Is reverse proxy actually needed on ASP.NET core?

16
votes

We're wondering if reverse proxy is actually required for most use cases and would appreciate additional information.

The Kerstel/Nginx documentation claims: "Kestrel is great for serving dynamic content from ASP.NET Core. However, the web serving capabilities aren't as feature rich as servers such as IIS, Apache, or Nginx. A reverse proxy server can offload work such as serving static content, caching requests, compressing requests, and HTTPS termination from the HTTP server. A reverse proxy server may reside on a dedicated machine or may be deployed alongside an HTTP server." https://docs.microsoft.com/en-us/aspnet/core/host-and-deploy/linux-nginx?view=aspnetcore-2.2

Could anyone please share some insights if this is actually relevant nowadays?
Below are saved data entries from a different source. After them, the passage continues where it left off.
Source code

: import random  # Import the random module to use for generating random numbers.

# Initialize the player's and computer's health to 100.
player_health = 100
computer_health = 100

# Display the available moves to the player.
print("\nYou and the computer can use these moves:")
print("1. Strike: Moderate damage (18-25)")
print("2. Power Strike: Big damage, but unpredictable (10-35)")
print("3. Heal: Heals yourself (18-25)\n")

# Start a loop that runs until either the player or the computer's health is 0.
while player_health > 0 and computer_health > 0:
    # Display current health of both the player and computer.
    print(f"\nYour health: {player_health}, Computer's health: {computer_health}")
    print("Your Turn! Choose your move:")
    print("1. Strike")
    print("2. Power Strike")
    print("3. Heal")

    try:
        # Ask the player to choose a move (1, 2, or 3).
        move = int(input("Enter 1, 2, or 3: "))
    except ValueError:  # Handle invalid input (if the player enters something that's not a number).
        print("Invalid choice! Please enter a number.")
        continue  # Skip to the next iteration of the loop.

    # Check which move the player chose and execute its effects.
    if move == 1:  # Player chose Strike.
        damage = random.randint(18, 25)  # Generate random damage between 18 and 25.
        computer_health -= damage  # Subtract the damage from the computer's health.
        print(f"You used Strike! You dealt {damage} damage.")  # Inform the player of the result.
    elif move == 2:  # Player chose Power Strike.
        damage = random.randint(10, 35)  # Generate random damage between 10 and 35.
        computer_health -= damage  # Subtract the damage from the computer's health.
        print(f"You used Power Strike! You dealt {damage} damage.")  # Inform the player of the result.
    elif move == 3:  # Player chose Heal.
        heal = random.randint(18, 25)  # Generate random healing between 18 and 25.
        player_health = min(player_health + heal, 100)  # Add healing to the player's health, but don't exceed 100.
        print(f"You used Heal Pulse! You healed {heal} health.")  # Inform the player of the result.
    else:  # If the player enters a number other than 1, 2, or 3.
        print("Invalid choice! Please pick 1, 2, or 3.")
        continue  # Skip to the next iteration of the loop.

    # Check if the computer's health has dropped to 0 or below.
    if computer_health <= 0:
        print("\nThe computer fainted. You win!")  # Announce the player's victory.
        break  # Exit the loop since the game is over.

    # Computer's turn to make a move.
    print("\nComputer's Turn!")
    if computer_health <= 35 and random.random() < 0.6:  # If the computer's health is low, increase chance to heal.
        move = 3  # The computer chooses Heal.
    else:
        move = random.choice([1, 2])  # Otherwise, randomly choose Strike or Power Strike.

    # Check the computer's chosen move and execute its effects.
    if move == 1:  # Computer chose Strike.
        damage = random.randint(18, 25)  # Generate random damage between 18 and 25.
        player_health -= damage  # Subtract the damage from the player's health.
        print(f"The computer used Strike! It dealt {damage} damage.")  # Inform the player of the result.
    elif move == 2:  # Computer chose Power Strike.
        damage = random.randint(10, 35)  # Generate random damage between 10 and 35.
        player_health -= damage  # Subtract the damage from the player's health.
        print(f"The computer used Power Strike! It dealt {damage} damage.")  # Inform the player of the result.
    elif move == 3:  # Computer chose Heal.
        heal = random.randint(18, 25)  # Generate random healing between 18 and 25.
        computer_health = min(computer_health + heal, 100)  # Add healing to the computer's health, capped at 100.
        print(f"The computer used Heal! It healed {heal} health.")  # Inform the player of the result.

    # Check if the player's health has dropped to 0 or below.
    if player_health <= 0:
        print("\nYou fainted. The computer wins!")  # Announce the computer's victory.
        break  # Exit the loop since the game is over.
On our use case, we use Docker instances with external load balancing (AWS ALB). Each docker instance has both Nginx and our ASP.NET Core application running. We couldn't figure out the exact benefits of using Nginx.

  1. Serving static content As we're using an external CRN (AWS CloudFront), I assume static caching doesn't really have any actual benefits, does it?

  2. Caching requests I believe this is the same as serving static content, as dynamic content isn't cached on most scenarios (on our use case - all scenarios).

  3. Compressing requests ASP.NET Core has a response compression middleware, however - it claims "The performance of the middleware probably won't match that of the server modules. HTTP.sys server server and Kestrel server don't currently offer built-in compression support.". Perhaps some benchmarks could be created to validate this claim. https://docs.microsoft.com/en-us/aspnet/core/performance/response-compression?view=aspnetcore-2.2

  4. HTTPS termination from the HTTP server I assume most clients having load balancers can skip this part, as HTTPS termination can be done on the load balancer if needed.

Thanks! Effy

1
asp.net-corekestrel-http-serverasp.net-core-2.2asp.net-docker-extensions
it is usually more practical to run applications behind nginx because you don't have to configure the same things twice if you have more than one application running. Someting like encryption certificates and automatic rewriting to https is very practical to do in nginx so you don't have to do it in your appJohan Herstad
Thanks Johan, we're using a single application architecture (single SaaS solution). Encryption certificates could also be configured on ASP.NET core. Automatic re-writing to HTTPs is great, but we actually do that on on CDN (AWS CloudFront) anyway.Effy Teva
No, you no longer need a reverse proxy.davidfowl
Thanks David, we'll consider stop using Nginx then.Effy Teva
Hi @davidfowl, do you have any information regarding compression using ASP.NET Core vs. nginx? According to Microsoft documentation (docs.microsoft.com/en-us/aspnet/core/performance/…), response compression should be avoided, and Nginx seems to be preferred. Are those docs out of date? Thank you for your help!Effy Teva

1 Answers

2
votes

This documentation does not tell you that you „should“ run ASP.NET Core / Kestrel behind a reverse proxy, just that advanced scenarios can benefit from one since Kestrel does not have some features that other web servers may have.

If you don‘t have a use for an additional nginx reverse proxy then you don‘t have to use one.

E.g. Kestrel only recently adopted APIs to change certain connection parameters on the fly without requiring a restart - this is helpful for switching certificates acquired via ACME (e.g. Let‘s Encrypt service).

It highly depends on the system architecture if a reverse proxy is needed or not, but you don‘t have to deploy one if you don‘t require a specific feature.